GenericMappingTools / pygmt

A Python interface for the Generic Mapping Tools.
https://www.pygmt.org
BSD 3-Clause "New" or "Revised" License
758 stars 219 forks source link

How to automate copying of GMT documentation to PyGMT #895

Open weiji14 opened 3 years ago

weiji14 commented 3 years ago

The time we spend on writing and reviewing documentation for PyGMT is getting insane. Specifically, I'm talking about the docstrings in modules (not the tutorials/gallery examples). These are some of the formatting fixes we apply:

  1. Turn short aliases to long aliases (#474)
  2. Check that italics/bold/code-block formatting is applied correctly (#631)
  3. Wrap to 79 characters (#384)

And there are perhaps more 'standards' to be applied soon (#884, #886, etc).

There should be an automated or semi-automated script to just copy things from the canonical GMT function docstring, apply the above formatting standards, and paste it to the PyGMT function. Say when we want to:

  1. wrap a new module
  2. keep up to date with a new GMT release

This would likely require some coordination with upstream GMT. I think there are smart people who might have some ideas around this.

Are you willing to help implement and maintain this feature? Yes, but need teamwork

liamtoney commented 3 years ago

We should be aware of where it doesn't quite make sense to take the GMT docs w/o appending extra info. For example, currently the docs for e.g. the region arg on master show:

Screen Shot 2021-02-14 at 11 24 20 PM

This is confusing since we really recommend for almost all use cases the form: [xmin, xmax, ymin, ymax] as a list, not the slash string syntax from GMT. But the script could account for these types of args!

maxrjones commented 3 years ago

Related to both this and #1042, I am interested in whether there is a way to use some NLP tricks to identify shared non-common options between different GMT modules. This would be helpful for ensuring that we aren't redundantly creating PyGMT documentation when helpers could be used and would generally make it easier to develop aliases in a consistent manner.

maxrjones commented 3 years ago

Even though it's a lot of work to write/review the docstrings, I prefer that for now because there are a lot of pending improvements to the GMT documentation (see https://github.com/GenericMappingTools/gmt/discussions/4678 for some examples). So, copying the GMT documentation as is may create more work later on by propagating some of the current limitations.

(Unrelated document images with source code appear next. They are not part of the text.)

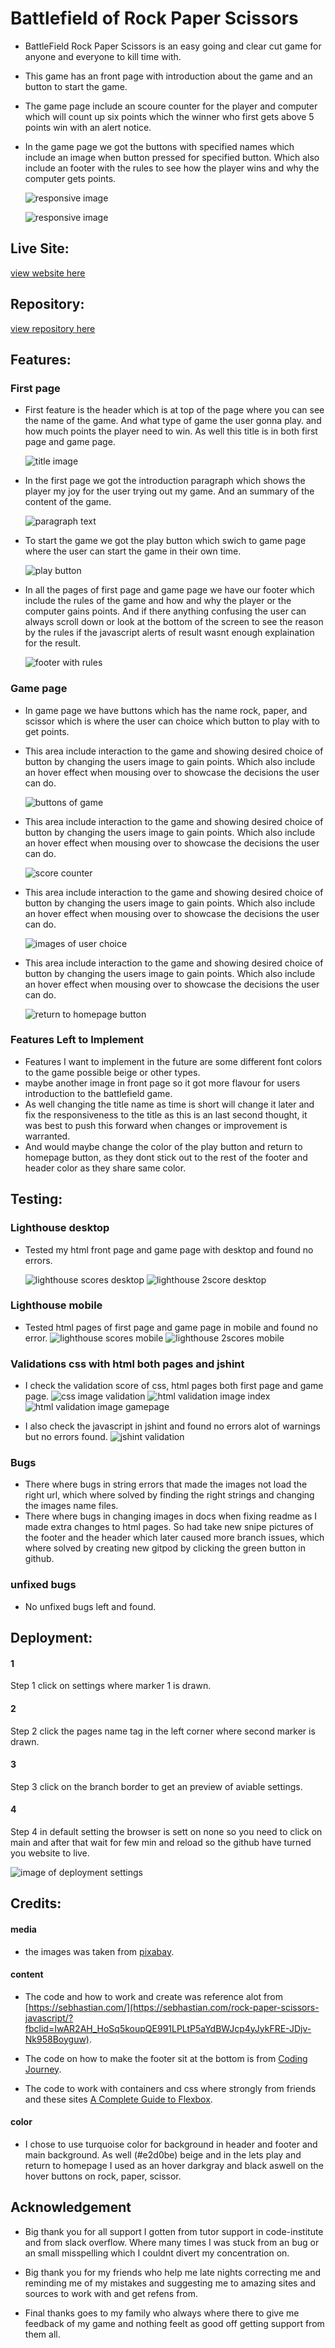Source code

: # Battlefield of Rock Paper Scissors
- BattleField Rock Paper Scissors is an easy going and clear cut game for anyone and everyone to kill time with.
- This game has an front page with introduction about the game and an button to start the game. 
- The game page include an scoure counter for the player and computer which will count up six points which the winner who first gets above 5 points win with an alert notice.
- In the game page we got the buttons with specified names which include an image when button pressed for specified button. Which also include an footer with the rules to see how the player wins and why the computer gets points.

  ![responsive image](https://raw.githubusercontent.com/Benjibenne/rock-paper-scissors/main/docs/responsive%20image%20of%20index.JPG)


  ![responsive image](https://raw.githubusercontent.com/Benjibenne/rock-paper-scissors/main/docs/responsive%20image%20of%20gamepage.JPG)

## Live Site:

[view website here](https://benjibenne.github.io/rock-paper-scissors/index.html?)

## Repository:
[view repository here](https://github.com/Benjibenne/rock-paper-scissors)

## Features:

### First page 
- First feature is the header which is at top of the page where you can see the name of the game. And what type of game the user gonna play. and how much points the player need to win. As well this title is in both first page and game page.

  ![title image](https://raw.githubusercontent.com/Benjibenne/rock-paper-scissors/main/docs/title%20for%20game.JPG)

- In the first page we got the introduction paragraph which shows the player my joy for the user trying out my game. And an summary of the content of the game. 

  ![paragraph text](https://raw.githubusercontent.com/Benjibenne/rock-paper-scissors/main/docs/introduction%20page%20of%20index.JPG)

- To start the game we got the play button which swich to game page where the user can start the game in their own time.

    ![play button](https://raw.githubusercontent.com/Benjibenne/rock-paper-scissors/main/docs/play%20button%20of%20index.JPG)

- In all the pages of first page and game page we have our footer which include the rules of the game and how and why the player or the computer gains points. And if there anything confusing the user can always scroll down or look at the bottom of the screen to see the reason by the rules if the javascript alerts of result wasnt enough explaination for the result.

  ![footer with rules](https://raw.githubusercontent.com/Benjibenne/rock-paper-scissors/main/docs/footer%20with%20rules%20of%20index.JPG) 

### Game page
- In game page we have buttons which has the name rock, paper, and scissor which is where the user can choice which button to play with to get points.
- This area include interaction to the game and showing desired choice of button by changing the users image to gain points. Which also include an hover effect when mousing over to showcase the decisions the user can do.

  ![buttons of game](https://raw.githubusercontent.com/Benjibenne/rock-paper-scissors/main/docs/buttons%20to%20play%20with%20of%20gamepage.JPG)

 - This area include interaction to the game and showing desired choice of button by changing the users image to gain points. Which also include an hover effect when mousing over to showcase the decisions the user can do.

    ![score counter](https://raw.githubusercontent.com/Benjibenne/rock-paper-scissors/main/docs/score%20span%20of%20gamepage.JPG)

- This area include interaction to the game and showing desired choice of button by changing the users image to gain points. Which also include an hover effect when mousing over to showcase the decisions the user can do.

  ![images of user choice](https://raw.githubusercontent.com/Benjibenne/rock-paper-scissors/main/docs/image%20that%20change%20depending%20of%20buttons%20that%20clicks.JPG)

- This area include interaction to the game and showing desired choice of button by changing the users image to gain points. Which also include an hover effect when mousing over to showcase the decisions the user can do.

  ![return to homepage button](https://raw.githubusercontent.com/Benjibenne/rock-paper-scissors/main/docs/second%20button%20with%20return%20to%20homepage%20of%20gamepage.JPG)


### Features Left to Implement 
- Features I want to implement in the future are some different font colors to the game possible beige or other types.
- maybe another image in front page so it got more flavour for users introduction to the battlefield game.
- As well changing the title name as time is short will change it later and fix the responsiveness to the title as this is an last second thought, it was best to push this forward when changes or improvement is warranted.
- And would maybe change the color of the play button and return to homepage button, as they dont stick out to the rest of the footer and header color as they share same color.

## Testing:
### Lighthouse desktop
- Tested my html front page and game page with desktop and found no errors.

  ![lighthouse scores desktop](https://raw.githubusercontent.com/Benjibenne/rock-paper-scissors/main/docs/lighthouse%20desktop%20score%20of%20index.JPG)
  ![lighthouse 2score desktop](https://raw.githubusercontent.com/Benjibenne/rock-paper-scissors/main/docs/lighthouse%20desktop%20score%20gamepage.JPG)

### Lighthouse mobile 
- Tested html pages of first page and game page in mobile and found no error.
 ![lighthouse scores mobile](https://raw.githubusercontent.com/Benjibenne/rock-paper-scissors/main/docs/lighthouse%20mobile%20score%20of%20index.JPG)
 ![lighthouse 2scores mobile](https://raw.githubusercontent.com/Benjibenne/rock-paper-scissors/main/docs/lighthouse%20mobil%20score%20gamepage.JPG)

 ### Validations css with html both pages  and jshint
- I check the validation score of css, html pages both first page and game page.
 ![css image validation](https://raw.githubusercontent.com/Benjibenne/rock-paper-scissors/main/docs/css%20validator%20score.JPG)
 ![html validation image index](https://raw.githubusercontent.com/Benjibenne/rock-paper-scissors/main/docs/Index.html%20validator%20score%20(2).JPG)
 ![html validation image gamepage](https://raw.githubusercontent.com/Benjibenne/rock-paper-scissors/main/docs/gamepage.html%20validator%20score.JPG)

 -  I also check the javascript in jshint and found no errors alot of warnings but no errors found.
 ![jshint validation](https://raw.githubusercontent.com/Benjibenne/rock-paper-scissors/main/docs/jshint%20score%20with%20alot%20of%20warnings.JPG)

### Bugs 
- There where bugs in string errors that made the images not load the right url, which where solved by finding the right strings and changing the images name files.
- There where bugs in changing images in docs when fixing readme as I made extra changes to html pages. So had take new snipe pictures of the footer and the header which later caused more branch issues, which where solved by creating new gitpod by clicking the green button in github.

### unfixed bugs
- No unfixed bugs left and found.

## Deployment:
#### 1 
 Step 1 click on settings where marker 1 is drawn. 
#### 2 
 Step 2 click the pages name tag in the left corner where second marker is drawn.
#### 3 
 Step 3 click on the branch border to get an preview of aviable settings.
#### 4 
 Step 4 in default setting the browser is sett on none so you need to click on main and after that wait for few min and reload so the github have turned you website to live. 
 
  ![image of deployment settings](https://raw.githubusercontent.com/Benjibenne/rock-paper-scissors/main/docs/deployment%20steps.JPG)

## Credits:

#### media 
- the images was taken from [pixabay](https://pixabay.com/sv/).
#### content 
- The code and how to work and create was reference alot from [https://sebhastian.com/](https://sebhastian.com/rock-paper-scissors-javascript/?fbclid=IwAR2AH_HoSq5koupQE991LPLtP5aYdBWJcp4yJykFRE-JDjv-Nk958Boyguw).

- The code on how to make the footer sit at the bottom is from 
[Coding Journey](https://www.youtube.com/watch?v=US_3XvufMLU&t=637s).

- The code to work with containers and css where strongly from friends and these sites [A Complete Guide to Flexbox](https://css-tricks.com/snippets/css/a-guide-to-flexbox/).

#### color 
- I chose to use turquoise color for background in header and footer and main background. As well (#e2d0be) beige and in the lets play and return to homepage I used as an hover darkgray and black aswell on the hover buttons on rock, paper, scissor.

## Acknowledgement

- Big thank you for all support I gotten from tutor support in code-institute and from slack overflow. Where many times I was stuck from an bug or an small misspelling which I couldnt divert my concentration on.

- Big thank you for my friends who help me late nights correcting me and reminding me of my mistakes and suggesting me to amazing sites and sources to work with and get refens from.

- Final thanks goes to my family who always where there to give me feedback of my game and nothing feelt as good off getting support from them all.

I think a compromise would be to automatically create a link to the relevant option in GMT for each PyGMT option. The easiest place to do this would be in fmt_docstring(). I think this would be more useful than the current format of linking to the GMT documentation using "Full option list at \", since the use of single-character options is undocumented (https://github.com/GenericMappingTools/pygmt/issues/1203#issuecomment-817419506) and will be eventually deprecated (#262). Each of the single letters in the alias list (example shown below) could link to the related option in the GMT documentation (e.g., https://docs.generic-mapping-tools.org/latest/basemap.html#l). Even after the use of single character options is deprecated, I would prefer that a table relating PyGMT options to their GMT counterparts remains in the docstrings for users with background in using GMT.

image

In addition, we could create more automated checks rather than automated copying. For example, checking that parameters are formatted as code which I think is one of the easier things to miss when writing the docstrings.

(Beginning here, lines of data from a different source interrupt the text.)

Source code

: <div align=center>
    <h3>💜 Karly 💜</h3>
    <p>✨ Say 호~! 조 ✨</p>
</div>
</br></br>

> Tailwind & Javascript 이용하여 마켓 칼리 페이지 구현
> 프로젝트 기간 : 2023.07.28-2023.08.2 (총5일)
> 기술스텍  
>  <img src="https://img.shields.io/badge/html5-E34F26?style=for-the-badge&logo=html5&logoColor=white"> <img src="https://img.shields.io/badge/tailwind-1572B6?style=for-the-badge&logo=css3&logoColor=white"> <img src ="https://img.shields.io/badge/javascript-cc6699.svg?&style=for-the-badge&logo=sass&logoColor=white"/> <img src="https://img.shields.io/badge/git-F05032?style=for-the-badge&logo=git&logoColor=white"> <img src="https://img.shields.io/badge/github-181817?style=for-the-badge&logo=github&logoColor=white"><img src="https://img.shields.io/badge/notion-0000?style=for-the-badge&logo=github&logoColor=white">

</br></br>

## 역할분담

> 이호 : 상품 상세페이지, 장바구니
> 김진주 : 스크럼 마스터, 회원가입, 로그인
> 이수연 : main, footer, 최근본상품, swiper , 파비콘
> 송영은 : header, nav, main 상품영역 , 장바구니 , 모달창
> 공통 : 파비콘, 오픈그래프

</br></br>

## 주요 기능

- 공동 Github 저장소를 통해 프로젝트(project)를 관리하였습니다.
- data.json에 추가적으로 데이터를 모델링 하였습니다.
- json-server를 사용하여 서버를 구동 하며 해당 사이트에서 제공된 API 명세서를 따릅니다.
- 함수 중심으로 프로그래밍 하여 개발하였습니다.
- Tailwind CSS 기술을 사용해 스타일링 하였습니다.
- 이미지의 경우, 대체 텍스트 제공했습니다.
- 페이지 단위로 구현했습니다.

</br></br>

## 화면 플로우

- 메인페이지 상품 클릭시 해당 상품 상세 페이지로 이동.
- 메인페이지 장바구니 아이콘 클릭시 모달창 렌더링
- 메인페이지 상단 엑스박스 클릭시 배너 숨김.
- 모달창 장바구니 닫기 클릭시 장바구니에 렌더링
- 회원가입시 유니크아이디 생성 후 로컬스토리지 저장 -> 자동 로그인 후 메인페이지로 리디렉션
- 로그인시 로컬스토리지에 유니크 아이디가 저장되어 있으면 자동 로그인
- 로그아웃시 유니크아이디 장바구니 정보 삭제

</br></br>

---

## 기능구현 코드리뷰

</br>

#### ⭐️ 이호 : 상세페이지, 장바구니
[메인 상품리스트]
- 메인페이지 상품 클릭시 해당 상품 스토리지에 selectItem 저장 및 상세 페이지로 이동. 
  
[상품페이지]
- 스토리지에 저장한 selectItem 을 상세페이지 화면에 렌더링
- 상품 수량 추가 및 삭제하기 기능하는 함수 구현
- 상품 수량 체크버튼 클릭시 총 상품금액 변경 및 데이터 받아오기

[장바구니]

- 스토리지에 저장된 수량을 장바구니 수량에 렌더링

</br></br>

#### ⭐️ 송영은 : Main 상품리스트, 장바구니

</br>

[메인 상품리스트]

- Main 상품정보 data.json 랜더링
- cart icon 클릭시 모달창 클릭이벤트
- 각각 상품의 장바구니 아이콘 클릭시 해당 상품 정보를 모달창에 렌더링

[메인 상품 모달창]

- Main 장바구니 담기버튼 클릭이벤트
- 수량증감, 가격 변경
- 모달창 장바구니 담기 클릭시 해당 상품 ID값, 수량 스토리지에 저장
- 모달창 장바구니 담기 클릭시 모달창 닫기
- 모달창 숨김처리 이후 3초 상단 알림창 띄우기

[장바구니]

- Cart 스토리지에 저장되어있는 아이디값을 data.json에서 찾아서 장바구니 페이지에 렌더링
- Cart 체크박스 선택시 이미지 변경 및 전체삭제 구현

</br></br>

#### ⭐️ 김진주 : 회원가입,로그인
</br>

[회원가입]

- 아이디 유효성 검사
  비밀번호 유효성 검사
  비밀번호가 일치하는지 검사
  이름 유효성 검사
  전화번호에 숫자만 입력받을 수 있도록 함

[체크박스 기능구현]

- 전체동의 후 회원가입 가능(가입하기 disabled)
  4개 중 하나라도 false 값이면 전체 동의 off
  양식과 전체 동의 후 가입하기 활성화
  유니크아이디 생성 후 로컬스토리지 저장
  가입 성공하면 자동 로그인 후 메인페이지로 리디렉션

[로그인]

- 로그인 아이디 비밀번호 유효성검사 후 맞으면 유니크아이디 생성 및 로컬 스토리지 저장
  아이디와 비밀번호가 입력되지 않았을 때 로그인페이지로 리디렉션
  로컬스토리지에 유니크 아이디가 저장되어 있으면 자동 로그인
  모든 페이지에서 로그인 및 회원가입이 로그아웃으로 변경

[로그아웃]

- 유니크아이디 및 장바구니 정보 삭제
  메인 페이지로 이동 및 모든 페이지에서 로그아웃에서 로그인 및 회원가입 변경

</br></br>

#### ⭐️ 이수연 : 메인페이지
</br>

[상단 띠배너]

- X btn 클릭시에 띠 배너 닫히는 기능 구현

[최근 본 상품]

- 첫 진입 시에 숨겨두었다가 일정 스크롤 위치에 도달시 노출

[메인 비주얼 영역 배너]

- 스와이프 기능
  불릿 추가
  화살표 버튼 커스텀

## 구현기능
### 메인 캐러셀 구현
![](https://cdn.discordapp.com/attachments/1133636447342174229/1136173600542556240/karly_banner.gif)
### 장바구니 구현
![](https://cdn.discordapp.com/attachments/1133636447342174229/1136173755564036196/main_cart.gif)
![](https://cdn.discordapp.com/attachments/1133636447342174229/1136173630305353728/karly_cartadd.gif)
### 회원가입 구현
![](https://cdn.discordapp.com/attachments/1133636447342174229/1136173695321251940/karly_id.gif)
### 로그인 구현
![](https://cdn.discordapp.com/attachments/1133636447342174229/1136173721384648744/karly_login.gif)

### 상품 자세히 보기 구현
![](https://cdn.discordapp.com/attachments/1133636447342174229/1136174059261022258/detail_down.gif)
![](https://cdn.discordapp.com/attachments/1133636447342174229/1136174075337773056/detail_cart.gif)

seisman commented 3 years ago

I think a compromise would be to automatically create a link to the relevant option in GMT for each PyGMT option. The easiest place to do this would be in fmt_docstring().

Sounds a good idea.

BTW, I feel that the long list of alias waste so much spaces on the right side, it may be better to use the .. hlist directive instead (see https://sphinx-rtd-theme.readthedocs.io/en/stable/demo/lists_tables.html#hlists for what it looks like)

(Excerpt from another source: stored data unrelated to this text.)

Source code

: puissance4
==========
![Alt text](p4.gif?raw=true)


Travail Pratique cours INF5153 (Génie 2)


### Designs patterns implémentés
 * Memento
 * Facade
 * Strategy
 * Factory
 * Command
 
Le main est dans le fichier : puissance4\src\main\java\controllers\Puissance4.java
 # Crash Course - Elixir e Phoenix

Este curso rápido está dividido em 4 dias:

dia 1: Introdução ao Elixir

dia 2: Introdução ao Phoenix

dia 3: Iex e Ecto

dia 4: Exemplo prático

weiji14 commented 3 years ago

Related to both this and #1042, I am interested in whether there is a way to use some NLP tricks to identify shared non-common options between different GMT modules. This would be helpful for ensuring that we aren't redundantly creating PyGMT documentation when helpers could be used and would generally make it easier to develop aliases in a consistent manner.

One of the ideas I had when I opened this issue (that requires a lot of work) was to have upstream GMT use standardized placeholders for parameters/arguments, e.g. using < -X > or { -X } (as with Jinja). My thinking was that this problem isn't restricted to just PyGMT, but also GMT.jl and potential wrappers in the future (e.g. GMT for R?). I do realize this is a near impossible task, but just would like to put this idea out here so that people don't keep reinventing the wheel for each GMT wrapper.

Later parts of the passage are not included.